● Work task
Identify each line in the records below that contains the word "NDSS", and copy it.

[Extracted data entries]

=-=-=

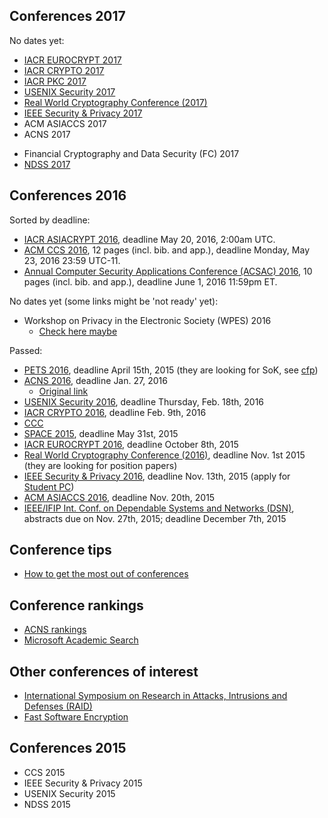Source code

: Conferences 2017
----------------
 
No dates yet:

 - [IACR EUROCRYPT 2017](https://www.iacr.org/meetings/eurocrypt/)
 - [IACR CRYPTO 2017](https://www.iacr.org/conferences/)
 - [IACR PKC 2017](https://www.iacr.org/meetings/pkc/)
 - [USENIX Security 2017](https://www.usenix.org/conference/usenixsecurity17)
 - [Real World Cryptography Conference (2017)](http://www.realworldcrypto.com/rwc2017)
 - [IEEE Security & Privacy 2017](http://www.ieee-security.org/TC/SP2017) 
 - ACM ASIACCS 2017
 - ACNS 2017
 * Financial Cryptography and Data Security (FC) 2017
 * [NDSS 2017](http://www.internetsociety.org/events/ndss-symposium)

Conferences 2016 
-----------------

Sorted by deadline:

 - [IACR ASIACRYPT 2016](https://asiacrypt2016.com/), deadline May 20, 2016, 2:00am UTC.
 - [ACM CCS 2016](http://www.sigsac.org/ccs/CCS2016), 12 pages (incl. bib. and app.), deadline Monday, May 23, 2016 23:59 UTC-11.
 - [Annual Computer Security Applications Conference (ACSAC) 2016](https://www.acsac.org/about/), 10 pages (incl. bib. and app.), deadline June 1, 2016 11:59pm ET.

No dates yet (some links might be 'not ready' yet):

 - Workshop on Privacy in the Electronic Society (WPES) 2016
   + [Check here maybe](http://www.wikicfp.com/cfp/program?id=3147)

Passed: 

 - [PETS 2016](https://petsymposium.org/2016/), deadline April 15th, 2015 (they are looking for SoK, see [cfp](https://petsymposium.org/2016/cfp.php))
 - [ACNS 2016](http://acns2016.sccs.surrey.ac.uk/), deadline Jan. 27, 2016
   + [Original link](http://icsd.i2r.a-star.edu.sg/staff/jianying/acns_home/)
 - [USENIX Security 2016](https://www.usenix.org/conference/usenixsecurity16), deadline Thursday, Feb. 18th, 2016
 - [IACR CRYPTO 2016](https://www.iacr.org/conferences/crypto2016/), deadline Feb. 9th, 2016
 - [CCC](https://events.ccc.de/)
 - [SPACE 2015](http://cse.iitkgp.ac.in/conf/SPACE2015/), deadline May 31st, 2015
 - [IACR EUROCRYPT 2016](http://ist.ac.at/eurocrypt2016/), deadline October 8th, 2015
 - [Real World Cryptography Conference (2016)](http://www.realworldcrypto.com/rwc2016), deadline Nov. 1st 2015 (they are looking for position papers)
 - [IEEE Security & Privacy 2016](http://www.ieee-security.org/TC/SP2016/index.html), deadline Nov. 13th, 2015 (apply for [Student PC](http://www.ieee-security.org/TC/SP2016/studentpc.html))
 - [ACM ASIACCS 2016](http://meeting.xidian.edu.cn/conference/AsiaCCS2016/calls.html), deadline Nov. 20th, 2015
 - [IEEE/IFIP Int. Conf. on Dependable Systems and Networks (DSN)](http://www.dsn.org/), abstracts due on Nov. 27th, 2015; deadline December 7th, 2015


Conference tips
---------------

 - [How to get the most out of conferences](http://scottberkun.com/essays/24-how-to-get-the-most-out-of-conferences/)

Conference rankings
-------------------

 - [ACNS rankings](http://icsd.i2r.a-star.edu.sg/staff/jianying/conference-ranking.html)
 - [Microsoft Academic Search](http://academic.research.microsoft.com/RankList?entitytype=3&topdomainid=2&subdomainid=2&last=0)


Other conferences of interest
-----------------------------
 
 - [International Symposium on Research in Attacks, Intrusions and Defenses (RAID)](http://www.raid-symposium.org/)
 - [Fast Software Encryption](https://www.iacr.org/meetings/fse/) 

Conferences 2015
----------------

 - CCS 2015
 - IEEE Security & Privacy 2015
 - USENIX Security 2015
 - NDSS 2015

=-=-=

● Answer
 * [NDSS 2017](http://www.internetsociety.org/events/ndss-symposium)
 - NDSS 2015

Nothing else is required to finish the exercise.